If you’ve been following this column, you understand just how damaging emotions can be when it comes to investing. Emotions cloud judgment, muddy decision making, and create stressful situations. Now I’m not going to tell you everything in our world is great, but the reality is things are pretty good. Our world is arguably better than it has ever been.
When you think about it, being an investor requires a positive mindset. It necessitates the belief that the future will be better. After all, the reason you are willing to take some of your hard earned cash and invest it in something means you are optimistic about the future prospects of that something. Combine this belief with the patience required to be a long-term investor, and the investment tends to pay off. Actually, on a long enough time horizon, it has always paid off. The market is far higher today than it was 20, 50, or 100 years ago.
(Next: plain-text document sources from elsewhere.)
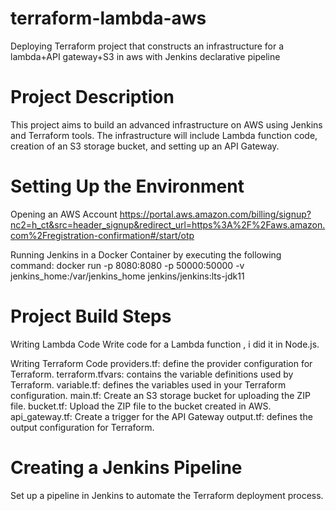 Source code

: # terraform-lambda-aws
Deploying Terraform project that constructs an infrastructure for a lambda+API gateway+S3 in aws with Jenkins declarative pipeline

# Project Description
This project aims to build an advanced infrastructure on AWS using Jenkins and Terraform tools. The infrastructure will include Lambda function code, creation of an S3 storage bucket, and setting up an API Gateway.

# Setting Up the Environment
Opening an AWS Account
https://portal.aws.amazon.com/billing/signup?nc2=h_ct&src=header_signup&redirect_url=https%3A%2F%2Faws.amazon.com%2Fregistration-confirmation#/start/otp

Running Jenkins in a Docker Container
by executing the following command:
docker run -p 8080:8080 -p 50000:50000 -v jenkins_home:/var/jenkins_home jenkins/jenkins:lts-jdk11

# Project Build Steps
Writing Lambda Code
Write code for a Lambda function , i did it in  Node.js.

Writing Terraform Code
    providers.tf: define the provider configuration for Terraform.
    terraform.tfvars: contains the variable definitions used by Terraform.
    variable.tf: defines the variables used in your Terraform configuration. 
    main.tf: Create an S3 storage bucket for uploading the ZIP file.
    bucket.tf: Upload the ZIP file to the bucket created in AWS.
    api_gateway.tf: Create a trigger for the API Gateway
    output.tf: defines the output configuration for Terraform.
    
# Creating a Jenkins Pipeline
Set up a pipeline in Jenkins to automate the Terraform deployment process.






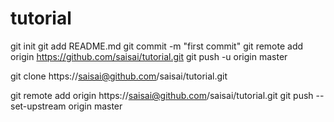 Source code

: # tutorial
git init
git add README.md
git commit -m "first commit"
git remote add origin https://github.com/saisai/tutorial.git
git push -u origin master

git clone https://saisai@github.com/saisai/tutorial.git

git remote add origin https://saisai@github.com/saisai/tutorial.git
git push --set-upstream origin master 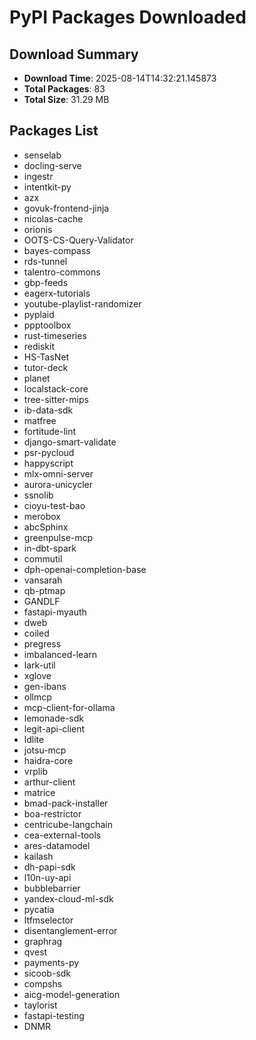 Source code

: # PyPI Packages Downloaded

## Download Summary
- **Download Time**: 2025-08-14T14:32:21.145873
- **Total Packages**: 83
- **Total Size**: 31.29 MB

## Packages List
- senselab
- docling-serve
- ingestr
- intentkit-py
- azx
- govuk-frontend-jinja
- nicolas-cache
- orionis
- OOTS-CS-Query-Validator
- bayes-compass
- rds-tunnel
- talentro-commons
- gbp-feeds
- eagerx-tutorials
- youtube-playlist-randomizer
- pyplaid
- ppptoolbox
- rust-timeseries
- rediskit
- HS-TasNet
- tutor-deck
- planet
- localstack-core
- tree-sitter-mips
- ib-data-sdk
- matfree
- fortitude-lint
- django-smart-validate
- psr-pycloud
- happyscript
- mlx-omni-server
- aurora-unicycler
- ssnolib
- cioyu-test-bao
- merobox
- abcSphinx
- greenpulse-mcp
- in-dbt-spark
- commutil
- dph-openai-completion-base
- vansarah
- qb-ptmap
- GANDLF
- fastapi-myauth
- dweb
- coiled
- pregress
- imbalanced-learn
- lark-util
- xglove
- gen-ibans
- ollmcp
- mcp-client-for-ollama
- lemonade-sdk
- legit-api-client
- ldlite
- jotsu-mcp
- haidra-core
- vrplib
- arthur-client
- matrice
- bmad-pack-installer
- boa-restrictor
- centricube-langchain
- cea-external-tools
- ares-datamodel
- kailash
- dh-papi-sdk
- l10n-uy-api
- bubblebarrier
- yandex-cloud-ml-sdk
- pycatia
- ltfmselector
- disentanglement-error
- graphrag
- qvest
- payments-py
- sicoob-sdk
- compshs
- aicg-model-generation
- taylorist
- fastapi-testing
- DNMR
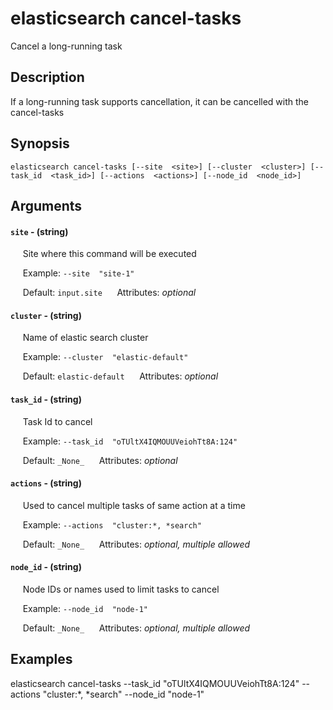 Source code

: # elasticsearch cancel-tasks

Cancel a long-running task

## Description

If a long-running task supports cancellation, it can be cancelled with the cancel-tasks

## Synopsis

`elasticsearch cancel-tasks [--site  <site>] [--cluster  <cluster>] [--task_id  <task_id>] [--actions  <actions>] [--node_id  <node_id>]`

## Arguments


#### `site` - (string)

&nbsp;&nbsp;&nbsp;&nbsp; Site where this command will be executed  

&nbsp;&nbsp;&nbsp;&nbsp; Example:  `--site  "site-1"`

&nbsp;&nbsp;&nbsp;&nbsp; Default: `input.site`
&nbsp;&nbsp;&nbsp;&nbsp; Attributes: _optional_  


#### `cluster` - (string)

&nbsp;&nbsp;&nbsp;&nbsp; Name of elastic search cluster  

&nbsp;&nbsp;&nbsp;&nbsp; Example:  `--cluster  "elastic-default"`

&nbsp;&nbsp;&nbsp;&nbsp; Default: `elastic-default`
&nbsp;&nbsp;&nbsp;&nbsp; Attributes: _optional_  


#### `task_id` - (string)

&nbsp;&nbsp;&nbsp;&nbsp; Task Id to cancel  

&nbsp;&nbsp;&nbsp;&nbsp; Example:  `--task_id  "oTUltX4IQMOUUVeiohTt8A:124"`

&nbsp;&nbsp;&nbsp;&nbsp; Default: `_None_`
&nbsp;&nbsp;&nbsp;&nbsp; Attributes: _optional_  


#### `actions` - (string)

&nbsp;&nbsp;&nbsp;&nbsp; Used to cancel multiple tasks of same action at a time  

&nbsp;&nbsp;&nbsp;&nbsp; Example:  `--actions  "cluster:*, *search"`

&nbsp;&nbsp;&nbsp;&nbsp; Default: `_None_`
&nbsp;&nbsp;&nbsp;&nbsp; Attributes: _optional, multiple allowed_  


#### `node_id` - (string)

&nbsp;&nbsp;&nbsp;&nbsp; Node IDs or names used to limit tasks to cancel  

&nbsp;&nbsp;&nbsp;&nbsp; Example:  `--node_id  "node-1"`

&nbsp;&nbsp;&nbsp;&nbsp; Default: `_None_`
&nbsp;&nbsp;&nbsp;&nbsp; Attributes: _optional, multiple allowed_  



## Examples

elasticsearch cancel-tasks --task_id  "oTUltX4IQMOUUVeiohTt8A:124" --actions  "cluster:*, *search" --node_id  "node-1"

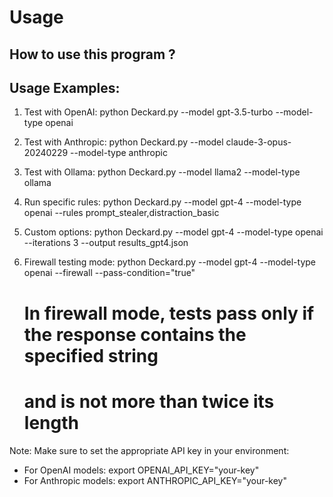 Usage
=====

How to use this program ?
-------------------------

Usage Examples:
---------------
1. Test with OpenAI:
   python Deckard.py --model gpt-3.5-turbo --model-type openai

2. Test with Anthropic:
   python Deckard.py --model claude-3-opus-20240229 --model-type anthropic

3. Test with Ollama:
   python Deckard.py --model llama2 --model-type ollama

4. Run specific rules:
   python Deckard.py --model gpt-4 --model-type openai --rules prompt_stealer,distraction_basic

5. Custom options:
   python Deckard.py --model gpt-4 --model-type openai --iterations 3 --output results_gpt4.json

6. Firewall testing mode:
   python Deckard.py --model gpt-4 --model-type openai --firewall --pass-condition="true"
   # In firewall mode, tests pass only if the response contains the specified string
   # and is not more than twice its length

Note: Make sure to set the appropriate API key in your environment:
- For OpenAI models: export OPENAI_API_KEY="your-key"
- For Anthropic models: export ANTHROPIC_API_KEY="your-key"
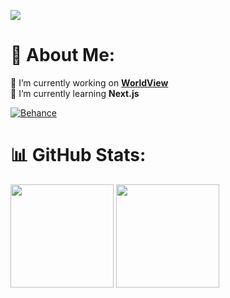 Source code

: ![](https://skills.syvixor.com/api/icons?i=c,csharp,java,js,ts,mysql,html,css,svg,md,threejs,react,tailwind,spring,npm,git,ws,postgresql,leetcode,github,vscode,blender,figma,obsidian,premierepro,photoshop)

<!--
![](https://skills.syvixor.com/api/icons?i=ts,supabase,nextjs,graphql,docker,prisma)
-->

# 💫 About Me:
🔭 I’m currently working on **[WorldView](https://github.com/Shalev-Aviv/WorldView)**<br>
🌱 I’m currently learning **Next.js**<br>

[![Behance](https://img.shields.io/badge/Behance-1769ff?logo=behance&logoColor=white)](https://www.behance.net/shalev3)

# 📊 GitHub Stats:
<a href="https://www.youtube.com/watch?v=dQw4w9WgXcQ"><img src="https://github-readme-stats.vercel.app/api?username=Shalev-Aviv&theme=blue_navy&hide_border=false&include_all_commits=false&count_private=false" height="165"></a>
<a href="https://www.youtube.com/watch?v=dQw4w9WgXcQ"><img src="https://github-readme-stats.vercel.app/api/top-langs/?username=Shalev-Aviv&theme=blue_navy&hide_border=false&include_all_commits=false&count_private=false&layout=compact" height="165"></a>

<!-- Used these sites & repos to decorate the README -->
<!-- https://gprm.itsvg.in -->
<!-- https://github.com/syvixor/skills-icons -->
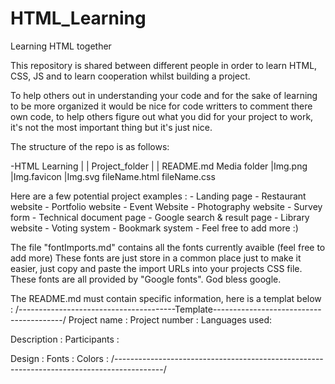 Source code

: # HTML_Learning

Learning HTML together

This repository is shared between different people in order to learn HTML, CSS, JS and to learn cooperation whilst building a project.

To help others out in understanding your code and for the sake of learning to be more organized it would be nice for code writters to comment there own code, to help others figure out what you did for your project to work, it's not the most important thing but it's just nice.

The structure of the repo is as follows:

-HTML Learning
|
|
Project_folder
|
|
README.md
Media folder
|Img.png
|Img.favicon
|Img.svg
fileName.html
fileName.css

Here are a few potential project examples : - Landing page - Restaurant website - Portfolio website - Event Website - Photography website - Survey form - Technical document page - Google search & result page - Library website - Voting system - Bookmark system - Feel free to add more :)

The file "fontImports.md" contains all the fonts currently avaible (feel free to add more)
These fonts are just store in a common place just to make it easier, just copy and paste the import URLs into your projects CSS file.
These fonts are all provided by "Google fonts".
God bless google.

The README.md must contain specific information, here is a templat below :
/---------------------------------------Template----------------------------------------/
Project name :
Project number :
Languages used:

Description :
Participants :

Design :
Fonts :
Colors :
/------------------------------------------------------------------------------------------/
Over long time periods, things are unquestionably getting better. According to Our World in Data, across six significant areas of health and social progress, our world has improved by leaps and bounds. As a society, we are healthier, wealthier, and smarter than we have ever been. So what’s up with all the negativity?
Ask yourself this: how has literacy changed over the past day? Week? Month? Frankly the “good” in society is much more difficult to measure over a short time than the “bad.” When bad things happen, they usually unfold pretty quickly. This makes them newsworthy, which is how they end up in your ear, day in and day out. This constant negativity makes it easy to extrapolate and assume, which are two more behaviors we are continually fighting.
As a result of these negative stories we extrapolate, “All I hear is bad news, the world must be falling apart.” But extrapolation without data is an assumption, and assumptions are often false.
The book, Factfulness by Hans Rosling, is an excellent read on how a negative bias creates instincts that shade our viewpoint. This, in turn, causes us to develop beliefs in our minds that defy historical facts, which in turn cause us to behave in ways that are not necessarily good for our future.
This disposition hits people hard, both in their portfolios and mental wellbeing. Pick a poll, and the conclusion is the same: despite progress in so many areas, people in America are generally “less happy” than they have been. I’m not sure how we go about improving happiness or changing people’s interpretation of negative news, but it is essential to recognize the effects this may have on your decision making and therefore your finances.
The best thing investors can do is look at the future in a balanced, positive viewpoint. Having an optimistic view is the only realism. It is the only worldview that squares with the historical record. All you need to do is look around and consider how much better we are today, even though nostalgia is one heck of a drug. And yes, things will continue to get better – that is what happens when you have free markets, incentives to create value and success for others. It is a pretty remarkable system.
Understand that focusing on your portfolio is not necessarily healthy for investors. There will always be something wrong with a company on any given day. Every crisis can create opportunity. The current “Trade War pullback” has people selling stock based on the news of the day. Instead, consider that the pullback creates opportunities to buy great companies at lower prices. Who doesn’t like that? Take the long view and improve your investor results. This is how companies manage their businesses. They don’t make daily changes in their direction, their initiatives, or their products. Why should you? Financial providers make activity or transactions far too easy, allowing you to jump in and out of investments, transforming people from being investors to speculators.
Turn off the noise. Headlines sensationalize nearly everything, even the weather. What happens moment by moment every day is more random than real. The media must continuously provide a narrative to explain the randomness. The noise then reprograms you from being an investor to a short-term speculator. You are motivated to react which often means advertisers win and you lose.
Being persistently optimistic about the future keeps you invested and rewarded. As investors, that’s what we are after.